Sunday, January 26, 2020

Sleeping Bags and Stages of Life



My stage of life is best illustrated by the sleeping bags.

They are rolled up and tightly tied like well-behaved sleeping bags ought to be. Some are sleek, nylon, lightweight, and efficient--perfect for backpacking. Two are big, heavy, old cotton bags that would keep you warm in the Klondike. One or two are "mummy" shaped. Most are rectangular. Some are slipped into swishy nylon bags with drawstrings at the end.

They are piled on top of the two upright freezers in the back pantry and also on a shelf on the north wall. In among the sleeping bags, we have at least four foam mats also rolled up into cylinders.

Those sleeping bags have been everywhere: on the trampoline on lovely summer nights when siblings watched for shooting stars and cats came snuggling in the morning chill, spread all over the inside of a pop-up tent trailer out at the coast, down by the creek on boys' adventures [and washed down the creek inside a tent on one memorable occasion], up in the mountains, on road trips, on airplanes, across the country, and on youth-group camping trips.

And back home again.

Our son Steven moved home recently after living at a local fire station for two years and completing an intense out-of-state paramedic program.

I was happy to have him around again, and not only because he lifts heavy objects and comes up with good puns. Like all our offsprings, he is just a good person to have around.

As adult children do, he brought his things with him. And I felt an ancient panic rising.

Many many years ago, we moved to a 20 x 24 foot cabin on a reservation in Canada. We had three children aged 4, 2, and 8 weeks. We also didn't have running water, which I am saying only so you'll feel sorry for me and not because it is really relevant to this story.

A big challenge was Where to Put Things. I had pared down to the very basics of course, since we had to fly in all our belongings. But still. We had kettles, diapers, a radio, flour, soap, pajamas, and such things. And no dressers.

One weekend, early on, Paul went to Winnipeg for a teachers' meeting and managed to come back with a sack of shelf brackets and a stack of laminated boards. He lined our little restroom with shelves and put up a few more in the children's bedroom. I filled the shelves and put underwear and socks in our suitcases and slid them under our bed. It all fit. I was happy.

However. Whenever we got something new, such as when someone sent us a care package of clothes and gifts, I was happy for the much-needed stuff but a little panicky. Where would I put it?

For the next day or two I would fuss and poke and rearrange, and somehow I'd find a place. There. It had a home and a place to be, and I would feel settled once more.

In the last fifteen years, I've had grownup kids moving in, moving out, leaving for short times and medium times and long times, coming for visits, coming for summers, coming until they graduate, leaving again with a sleeping bag and sandwiches tossed into the back seat, 

Often, I've faced that little panic. Where are we going to put everyone and everything??

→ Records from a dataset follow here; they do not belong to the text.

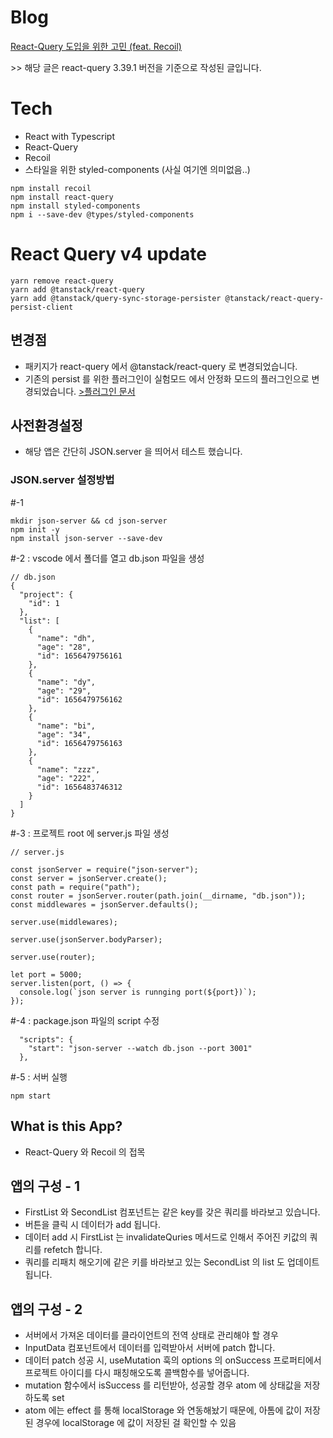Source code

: # Blog

<a href="https://tech.osci.kr/2022/07/13/react-query/">React-Query 도입을 위한 고민 (feat. Recoil)</a>

<p>>> 해당 글은 react-query 3.39.1 버전을 기준으로 작성된 글입니다.</p>

# Tech

- React with Typescript
- React-Query
- Recoil
- 스타일을 위한 styled-components (사실 여기엔 의미없음..)

```
npm install recoil
npm install react-query
npm install styled-components
npm i --save-dev @types/styled-components
```

# React Query v4 update

```
yarn remove react-query
yarn add @tanstack/react-query
yarn add @tanstack/query-sync-storage-persister @tanstack/react-query-persist-client
```

## 변경점

- 패키지가 react-query 에서 @tanstack/react-query 로 변경되었습니다.
- 기존의 persist 를 위한 플러그인이 실험모드 에서 안정화 모드의 플러그인으로 변경되었습니다.
  <a href="https://tanstack.com/query/v4/docs/react/plugins/createSyncStoragePersister">>플러그인 문서</a>

## 사전환경설정

- 해당 앱은 간단히 JSON.server 을 띄어서 테스트 했습니다.

### JSON.server 설정방법

#-1

```
mkdir json-server && cd json-server
npm init -y
npm install json-server --save-dev
```

#-2 : vscode 에서 폴더를 열고 db.json 파일을 생성

```
// db.json
{
  "project": {
    "id": 1
  },
  "list": [
    {
      "name": "dh",
      "age": "28",
      "id": 1656479756161
    },
    {
      "name": "dy",
      "age": "29",
      "id": 1656479756162
    },
    {
      "name": "bi",
      "age": "34",
      "id": 1656479756163
    },
    {
      "name": "zzz",
      "age": "222",
      "id": 1656483746312
    }
  ]
}
```

#-3 : 프로젝트 root 에 server.js 파일 생성

```
// server.js

const jsonServer = require("json-server");
const server = jsonServer.create();
const path = require("path");
const router = jsonServer.router(path.join(__dirname, "db.json"));
const middlewares = jsonServer.defaults();

server.use(middlewares);

server.use(jsonServer.bodyParser);

server.use(router);

let port = 5000;
server.listen(port, () => {
  console.log(`json server is runnging port(${port})`);
});

```

#-4 : package.json 파일의 script 수정

```
  "scripts": {
    "start": "json-server --watch db.json --port 3001"
  },
```

#-5 : 서버 실행

```
npm start
```

## What is this App?

- React-Query 와 Recoil 의 접목

## 앱의 구성 - 1

- FirstList 와 SecondList 컴포넌트는 같은 key를 갖은 쿼리를 바라보고 있습니다.
- 버튼을 클릭 시 데이터가 add 됩니다.
- 데이터 add 시 FirstList 는 invalidateQuries 메서드로 인해서 주어진 키값의 쿼리를 refetch 합니다.
- 쿼리를 리패치 해오기에 같은 키를 바라보고 있는 SecondList 의 list 도 업데이트 됩니다.

## 앱의 구성 - 2

- 서버에서 가져온 데이터를 클라이언트의 전역 상태로 관리해야 할 경우
- InputData 컴포넌트에서 데이터를 입력받아서 서버에 patch 합니다.
- 데이터 patch 성공 시, useMutation 훅의 options 의 onSuccess 프로퍼티에서 프로젝트 아이디를 다시 패칭해오도록 콜백함수를 넣어줍니다.
- mutation 함수에서 isSuccess 를 리턴받아, 성공할 경우 atom 에 상태값을 저장하도록 set
- atom 에는 effect 를 통해 localStorage 와 연동해놨기 때문에, 아톰에 값이 저장된 경우에 localStorage 에 값이 저장된 걸 확인할 수 있음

Before Steven came home at the end of December, I was nosing around the house like an agitated mouse, sniffing with quivering whiskers. How would we do this? What could I get rid of to make more space?

In the back pantry, I looked at those sleeping bags. Surely the time had come. "Everyone pick out which ones are yours, and we'll get rid of the rest," I said.

"But that one is good for backpacking!" they said. "This one is mine, and that other one is good for camping, and those are handy when we have guests, and you use that one on the couch when Dad snores."

So I kept them all.

That defines my odd and unusual stage of life, I thought, that none of my many adventurers are settled enough to take their backpacks into their own dwelling to stay. [Or maybe Matt has his, I'm not sure. But he is getting married this summer and then he will get whatever sleeping bags he has left here, the box of Calvin and Hobbes books in the attic, and all that.]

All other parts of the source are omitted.